User Guide

Enforcing Quorum Authentication (M of N Access Control)

The HSMs in your AWS CloudHSM cluster support quorum authentication, which is also known as M of N access control. With quorum authentication, no single user on the HSM can do quorum-controlled operations on the HSM. Instead, a minimum number of HSM users (at least 2) must cooperate to do these operations. With quorum authentication, you can add an extra layer of protection by requiring approvals from more than one HSM user.

Quorum authentication can control the following operations:

The following topics provide more information about quorum authentication in AWS CloudHSM.

Overview of Quorum Authentication

The following steps summarize the quorum authentication processes. For the specific steps and tools, see Using Quorum Authentication for Crypto Officers.

  1. Each HSM user creates an asymmetric key for signing. He or she does this outside of the HSM, taking care to protect the key appropriately.

  2. Each HSM user logs in to the HSM and registers the public part of his or her signing key (the public key) with the HSM.

  3. When an HSM user wants to do a quorum-controlled operation, he or she logs in to the HSM and gets a quorum token.

  4. The HSM user gives the quorum token to one or more other HSM users and asks for their approval.

  5. The other HSM users approve by using their keys to cryptographically sign the quorum token. This occurs outside the HSM.

  6. When the HSM user has the required number of approvals, he or she logs in to the HSM and gives the quorum token and approvals (signatures) to the HSM.

  7. The HSM uses the registered public keys of each signer to verify the signatures. If the signatures are valid, the HSM approves the token.

  8. The HSM user can now do a quorum-controlled operation.

Additional Details about Quorum Authentication

Note the following additional information about using quorum authentication in AWS CloudHSM.

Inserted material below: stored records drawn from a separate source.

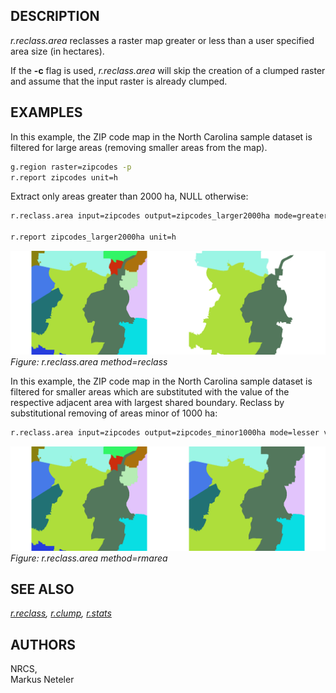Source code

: ## DESCRIPTION

*r.reclass.area* reclasses a raster map greater or less than a user
specified area size (in hectares).

If the **-c** flag is used, *r.reclass.area* will skip the creation of a
clumped raster and assume that the input raster is already clumped.

## EXAMPLES

In this example, the ZIP code map in the North Carolina sample dataset
is filtered for large areas (removing smaller areas from the map).

```sh
g.region raster=zipcodes -p
r.report zipcodes unit=h
```

Extract only areas greater than 2000 ha, NULL otherwise:

```sh
r.reclass.area input=zipcodes output=zipcodes_larger2000ha mode=greater value=2000

r.report zipcodes_larger2000ha unit=h
```

![Figure: r.reclass.area method=reclass](zipcodes_larger2000ha.png)  
*Figure: r.reclass.area method=reclass*

In this example, the ZIP code map in the North Carolina sample dataset
is filtered for smaller areas which are substituted with the value of
the respective adjacent area with largest shared boundary. Reclass by
substitutional removing of areas minor of 1000 ha:

```sh
r.reclass.area input=zipcodes output=zipcodes_minor1000ha mode=lesser value=1000 method=rmarea
```

![Figure: r.reclass.area method=rmarea](zipcodes_minor1000ha.png)  
*Figure: r.reclass.area method=rmarea*

## SEE ALSO

*[r.reclass](r.reclass.md), [r.clump](r.clump.md),
[r.stats](r.stats.md)*

## AUTHORS

NRCS,  
Markus Neteler
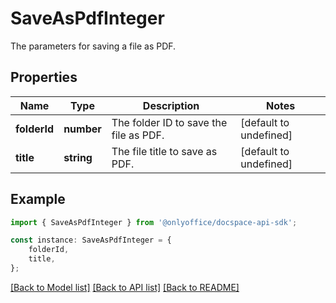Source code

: # SaveAsPdfInteger

The parameters for saving a file as PDF.

## Properties

Name | Type | Description | Notes
------------ | ------------- | ------------- | -------------
**folderId** | **number** | The folder ID to save the file as PDF. | [default to undefined]
**title** | **string** | The file title to save as PDF. | [default to undefined]

## Example

```typescript
import { SaveAsPdfInteger } from '@onlyoffice/docspace-api-sdk';

const instance: SaveAsPdfInteger = {
    folderId,
    title,
};
```

[[Back to Model list]](../README.md#documentation-for-models) [[Back to API list]](../README.md#documentation-for-api-endpoints) [[Back to README]](../README.md)
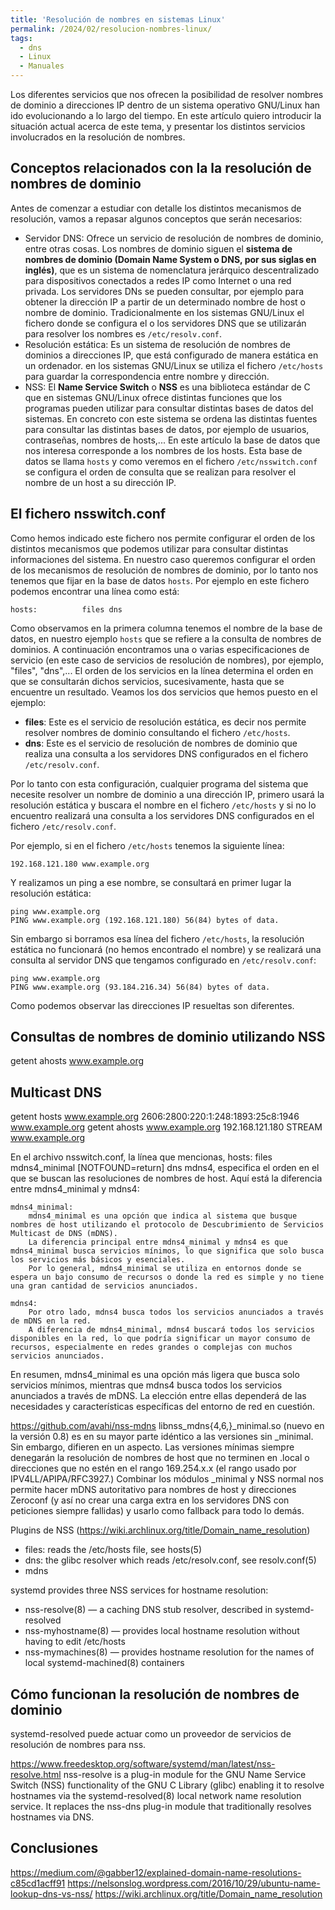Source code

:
 ```yaml
---
title: 'Resolución de nombres en sistemas Linux'
permalink: /2024/02/resolucion-nombres-linux/
tags:
  - dns
  - Linux
  - Manuales
---
```


Los diferentes servicios que nos ofrecen la posibilidad de resolver nombres de dominio a direcciones IP dentro de un sistema operativo GNU/Linux han ido evolucionando a lo largo del tiempo. En este artículo quiero introducir la situación actual acerca de este tema, y presentar los distintos servicios involucrados en la resolución de nombres.

## Conceptos relacionados con la la resolución de nombres de dominio

Antes de comenzar a estudiar con detalle los distintos mecanismos de resolución, vamos a repasar algunos conceptos que serán necesarios:

* Servidor DNS: Ofrece un servicio de resolución de nombres de dominio, entre otras cosas. Los nombres de dominio siguen el **sistema de nombres de dominio (Domain Name System o DNS, por sus siglas en inglés)**​, que es un sistema de nomenclatura jerárquico descentralizado para dispositivos conectados a redes IP como Internet o una red privada. Los servidores DNs se pueden consultar, por ejemplo para obtener la dirección IP a partir de un determinado nombre de host o nombre de dominio. Tradicionalmente en los sistemas GNU/Linux el fichero donde se configura el o los servidores DNS que se utilizarán para resolver los nombres es `/etc/resolv.conf`.
* Resolución estática: Es un sistema de resolución de nombres de dominios a direcciones IP, que está configurado de manera estática en un ordenador. en los sistemas GNU/Linux se utiliza el fichero `/etc/hosts` para guardar la correspondencia entre nombre y dirección.
* NSS: El **Name Service Switch** o **NSS** es una biblioteca estándar de C que en sistemas GNU/Linux ofrece distintas funciones que los programas pueden utilizar para consultar distintas bases de datos del sistemas. En concreto con este sistema se ordena las distintas fuentes para consultar las distintas bases de datos, por ejemplo de usuarios, contraseñas, nombres de hosts,... En este artículo la base de datos que nos interesa corresponde a los nombres de los hosts. Esta base de datos se llama `hosts` y como veremos en el fichero `/etc/nsswitch.conf` se configura el orden de consulta que se realizan para resolver el nombre de un host a su dirección IP.


## El fichero nsswitch.conf

Como hemos indicado este fichero nos permite configurar el orden de los distintos mecanismos que podemos utilizar para consultar distintas informaciones del sistema. En nuestro caso queremos configurar el orden de los mecanismos de resolución de nombres de dominio, por lo tanto nos tenemos que fijar en la base de datos `hosts`. Por ejemplo en este fichero podemos encontrar una línea como está:

```
hosts:          files dns
```

Como observamos en la primera columna tenemos el nombre de la base de datos, en nuestro ejemplo `hosts` que se refiere a la consulta de nombres de dominios. A continuación encontramos una o varias especificaciones de servicio (en este caso de servicios de resolución de nombres), por ejemplo, "files", "dns",...  El orden de los servicios en la línea determina el orden en que se consultarán dichos servicios, sucesivamente, hasta que se encuentre un resultado. Veamos los dos servicios que hemos puesto en el ejemplo:

* **files**: Este es el servicio de resolución estática, es decir nos permite resolver nombres de dominio consultando el fichero `/etc/hosts`.
* **dns**: Este es el servicio de resolución de nombres de dominio que realiza una consulta a los servidores DNS configurados en el fichero `/etc/resolv.conf`.

Por lo tanto con esta configuración, cualquier programa del sistema que necesite resolver un nombre de dominio a una dirección IP, primero usará la resolución estática y buscara el nombre en el fichero `/etc/hosts` y si no lo encuentro realizará una consulta a los servidores DNS configurados en el fichero `/etc/resolv.conf`.

Por ejemplo, si en el fichero `/etc/hosts` tenemos la siguiente línea:

```
192.168.121.180 www.example.org
```

Y realizamos un ping a ese nombre, se consultará en primer lugar la resolución estática:

```
ping www.example.org
PING www.example.org (192.168.121.180) 56(84) bytes of data.
```

Sin embargo si borramos esa línea del fichero `/etc/hosts`, la resolución estática no funcionará (no hemos encontrado el nombre) y se realizará una consulta al servidor DNS que tengamos configurado en `/etc/resolv.conf`:

```
ping www.example.org
PING www.example.org (93.184.216.34) 56(84) bytes of data.
```

Como podemos observar las direcciones IP resueltas son diferentes.

## Consultas de nombres de dominio utilizando NSS

getent ahosts www.example.org

## Multicast DNS


getent hosts www.example.org
2606:2800:220:1:248:1893:25c8:1946 www.example.org
getent ahosts www.example.org
192.168.121.180 STREAM www.example.org




En el archivo nsswitch.conf, la línea que mencionas, hosts: files mdns4_minimal [NOTFOUND=return] dns mdns4, especifica el orden en el que se buscan las resoluciones de nombres de host. Aquí está la diferencia entre mdns4_minimal y mdns4:

    mdns4_minimal:
        mdns4_minimal es una opción que indica al sistema que busque nombres de host utilizando el protocolo de Descubrimiento de Servicios Multicast de DNS (mDNS).
        La diferencia principal entre mdns4_minimal y mdns4 es que mdns4_minimal busca servicios mínimos, lo que significa que solo busca los servicios más básicos y esenciales.
        Por lo general, mdns4_minimal se utiliza en entornos donde se espera un bajo consumo de recursos o donde la red es simple y no tiene una gran cantidad de servicios anunciados.

    mdns4:
        Por otro lado, mdns4 busca todos los servicios anunciados a través de mDNS en la red.
        A diferencia de mdns4_minimal, mdns4 buscará todos los servicios disponibles en la red, lo que podría significar un mayor consumo de recursos, especialmente en redes grandes o complejas con muchos servicios anunciados.

En resumen, mdns4_minimal es una opción más ligera que busca solo servicios mínimos, mientras que mdns4 busca todos los servicios anunciados a través de mDNS. La elección entre ellas dependerá de las necesidades y características específicas del entorno de red en cuestión.


https://github.com/avahi/nss-mdns
libnss_mdns{4,6,}_minimal.so (nuevo en la versión 0.8) es en su mayor parte idéntico a las versiones sin _minimal. Sin embargo, difieren en un aspecto. Las versiones mínimas siempre denegarán la resolución de nombres de host que no terminen en .local o direcciones que no estén en el rango 169.254.x.x (el rango usado por IPV4LL/APIPA/RFC3927.) Combinar los módulos _minimal y NSS normal nos permite hacer mDNS autoritativo para nombres de host y direcciones Zeroconf (y así no crear una carga extra en los servidores DNS con peticiones siempre fallidas) y usarlo como fallback para todo lo demás.




Plugins de NSS (https://wiki.archlinux.org/title/Domain_name_resolution)

* files: reads the /etc/hosts file, see hosts(5)
* dns: the glibc resolver which reads /etc/resolv.conf, see resolv.conf(5)
* mdns

systemd provides three NSS services for hostname resolution:


* nss-resolve(8) — a caching DNS stub resolver, described in systemd-resolved
* nss-myhostname(8) — provides local hostname resolution without having to edit /etc/hosts
* nss-mymachines(8) — provides hostname resolution for the names of local systemd-machined(8) containers

## Cómo funcionan la resolución de nombres de dominio


systemd-resolved puede actuar como un proveedor de servicios de resolución de nombres para nss. 




https://www.freedesktop.org/software/systemd/man/latest/nss-resolve.html
nss-resolve is a plug-in module for the GNU Name Service Switch (NSS) functionality of the GNU C Library (glibc) enabling it to resolve hostnames via the systemd-resolved(8) local network name resolution service. It replaces the nss-dns plug-in module that traditionally resolves hostnames via DNS.

<!--more-->


## Conclusiones

https://medium.com/@gabber12/explained-domain-name-resolutions-c85cd1acff91
https://nelsonslog.wordpress.com/2016/10/29/ubuntu-name-lookup-dns-vs-nss/
https://wiki.archlinux.org/title/Domain_name_resolution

  • An HSM user can sign his or her own quorum token—that is, the requesting user can provide one of the required approvals for quorum authentication.

  • You choose the minimum number of quorum approvers for quorum-controlled operations. The smallest number you can choose is two (2). For HSM user management operations by COs, the largest number you can choose is twenty (20). For cryptographic operations by CUs, the largest number you can choose is eight (8).

  • The HSM can store up to 1024 quorum tokens. If the HSM already has 1024 tokens when you try to create a new one, the HSM purges one of the expired tokens. By default, tokens expire ten minutes after their creation.